Faking anger may be more beneficial to your health than a real angry outburst but then again that is debatable since we need to understand the emotional posture of the person giving the anger. If he or she hasn't done it very much it might be beneficial. However if one is expressing real anger frequently than might be very harmful.
So what does all this have to do with laughter? And why would anyone want to fake laughter? Is it funnier if you sit in front of a cartoon laughing your ass off or watching that list of films Norman Cousens used to make him laugh so he could cure himself of cancer? Rather than faking it? Let's take a look at this notion of "making us laugh, or angry, or cry, or whatever." Does is imply that we need an external stimulus to make us feel one way or another? Could this be the clue as to why millions of people are addicted to watching an average of 5 to 7 hours of TV a day? Would we be absolutely bored out of our skulls if we didn't have that social peer pressure of others acting and faking and being real just to get a reaction from us... So we feel alive? Is that why we do it? Do we really prefer to feel alive viscerally from others' dramas rather than our own?

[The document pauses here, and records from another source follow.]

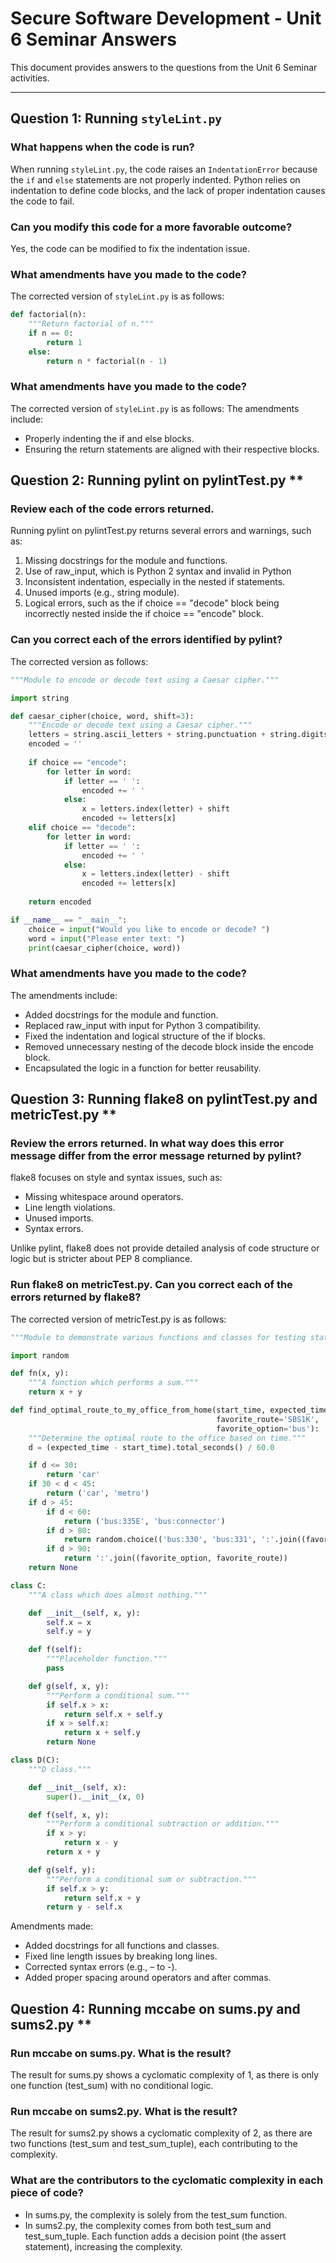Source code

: 
# Secure Software Development - Unit 6 Seminar Answers

This document provides answers to the questions from the Unit 6 Seminar activities.

---

## **Question 1: Running `styleLint.py`**

### **What happens when the code is run?**
When running `styleLint.py`, the code raises an `IndentationError` because the `if` and `else` statements are not properly indented. Python relies on indentation to define code blocks, and the lack of proper indentation causes the code to fail.

### **Can you modify this code for a more favorable outcome?**
Yes, the code can be modified to fix the indentation issue.

### **What amendments have you made to the code?**
The corrected version of `styleLint.py` is as follows:

```python
def factorial(n):
    """Return factorial of n."""
    if n == 0:
        return 1
    else:
        return n * factorial(n - 1)
```
### **What amendments have you made to the code?**
The corrected version of `styleLint.py` is as follows:
The amendments include:
- Properly indenting the if and else blocks.
- Ensuring the return statements are aligned with their respective blocks.
  
## Question 2: Running pylint on pylintTest.py **

### **Review each of the code errors returned.**
Running pylint on pylintTest.py returns several errors and warnings, such as:
1. Missing docstrings for the module and functions.
2. Use of raw_input, which is Python 2 syntax and invalid in Python
3. Inconsistent indentation, especially in the nested if statements.
4. Unused imports (e.g., string module).
5. Logical errors, such as the if choice == "decode" block being incorrectly nested inside the if choice == "encode" block.

### **Can you correct each of the errors identified by pylint?**
The corrected version as follows:

```python
"""Module to encode or decode text using a Caesar cipher."""

import string

def caesar_cipher(choice, word, shift=3):
    """Encode or decode text using a Caesar cipher."""
    letters = string.ascii_letters + string.punctuation + string.digits
    encoded = ''
    
    if choice == "encode":
        for letter in word:
            if letter == ' ':
                encoded += ' '
            else:
                x = letters.index(letter) + shift
                encoded += letters[x]
    elif choice == "decode":
        for letter in word:
            if letter == ' ':
                encoded += ' '
            else:
                x = letters.index(letter) - shift
                encoded += letters[x]
    
    return encoded

if __name__ == "__main__":
    choice = input("Would you like to encode or decode? ")
    word = input("Please enter text: ")
    print(caesar_cipher(choice, word))
```
### **What amendments have you made to the code?**
The amendments include:
- Added docstrings for the module and function.
- Replaced raw_input with input for Python 3 compatibility.
- Fixed the indentation and logical structure of the if blocks.
- Removed unnecessary nesting of the decode block inside the encode block.
- Encapsulated the logic in a function for better reusability.

## Question 3: Running flake8 on pylintTest.py and metricTest.py **

### **Review the errors returned. In what way does this error message differ from the error message returned by pylint?**
flake8 focuses on style and syntax issues, such as:
- Missing whitespace around operators.
- Line length violations.
- Unused imports.
- Syntax errors.

Unlike pylint, flake8 does not provide detailed analysis of code structure or logic but is stricter about PEP 8 compliance.

### **Run flake8 on metricTest.py. Can you correct each of the errors returned by flake8?**
The corrected version of metricTest.py is as follows:

```python
"""Module to demonstrate various functions and classes for testing static checkers."""

import random

def fn(x, y):
    """A function which performs a sum."""
    return x + y

def find_optimal_route_to_my_office_from_home(start_time, expected_time,
                                              favorite_route='SBS1K',
                                              favorite_option='bus'):
    """Determine the optimal route to the office based on time."""
    d = (expected_time - start_time).total_seconds() / 60.0

    if d <= 30:
        return 'car'
    if 30 < d < 45:
        return ('car', 'metro')
    if d > 45:
        if d < 60:
            return ('bus:335E', 'bus:connector')
        if d > 80:
            return random.choice(('bus:330', 'bus:331', ':'.join((favorite_option, favorite_route))))
        if d > 90:
            return ':'.join((favorite_option, favorite_route))
    return None

class C:
    """A class which does almost nothing."""

    def __init__(self, x, y):
        self.x = x
        self.y = y

    def f(self):
        """Placeholder function."""
        pass

    def g(self, x, y):
        """Perform a conditional sum."""
        if self.x > x:
            return self.x + self.y
        if x > self.x:
            return x + self.y
        return None

class D(C):
    """D class."""

    def __init__(self, x):
        super().__init__(x, 0)

    def f(self, x, y):
        """Perform a conditional subtraction or addition."""
        if x > y:
            return x - y
        return x + y

    def g(self, y):
        """Perform a conditional sum or subtraction."""
        if self.x > y:
            return self.x + y
        return y - self.x
```

Amendments made:
- Added docstrings for all functions and classes.
- Fixed line length issues by breaking long lines.
- Corrected syntax errors (e.g., – to -).
- Added proper spacing around operators and after commas.

## Question 4: Running mccabe on sums.py and sums2.py **

### **Run mccabe on sums.py. What is the result?**
The result for sums.py shows a cyclomatic complexity of 1, as there is only one function (test_sum) with no conditional logic.

### **Run mccabe on sums2.py. What is the result?**
The result for sums2.py shows a cyclomatic complexity of 2, as there are two functions (test_sum and test_sum_tuple), each contributing to the complexity.

### **What are the contributors to the cyclomatic complexity in each piece of code?**
- In sums.py, the complexity is solely from the test_sum function.
- In sums2.py, the complexity comes from both test_sum and test_sum_tuple. Each function adds a decision point (the assert statement), increasing the complexity.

So back to faking laughter. I can only speak for myself. I fake it and sometimes it becomes real, and then when I hear someone else laugh I get triggered by the infectiousness of laughter and continue. When this goes round and round and less energy is going into the left brain to try to explain it while the right brain simply wants to laugh and feel the joy it's easier for me to let go and simply laugh.
Why? Because I'm an idiot who has no sense of authenticity? Arent I my own master and not to be controlled by an outside entity? The difference is that I'm not watching a cartoon or a comedian but I'm with people who are participating in an EXERCISE where peer pressure is about joy, not a cult to steal a country's oil reserves or a cult to kill innocent women and men and children.
I'm laughing because I need it. I also sense that it's changed me to become more joyful and the health benefits are fabulous even if I am faking it. I tell people in the class that ten minutes of sustained laughing is equivalent to 30 minutes on the rowing machine in a gymnasium. For the heart, not for the arms, unless while you're'll laughing you are working out with weights! The point is, as made many times during the laughter yoga training, is that "some people jog, some people swim, we laugh." But I like to simply say I laugh, swim, jog, play tennis, run, walk and anything else that gives me that sense of mysterious joy. And you know what? If you don't use it, whatever it is, you will lose it.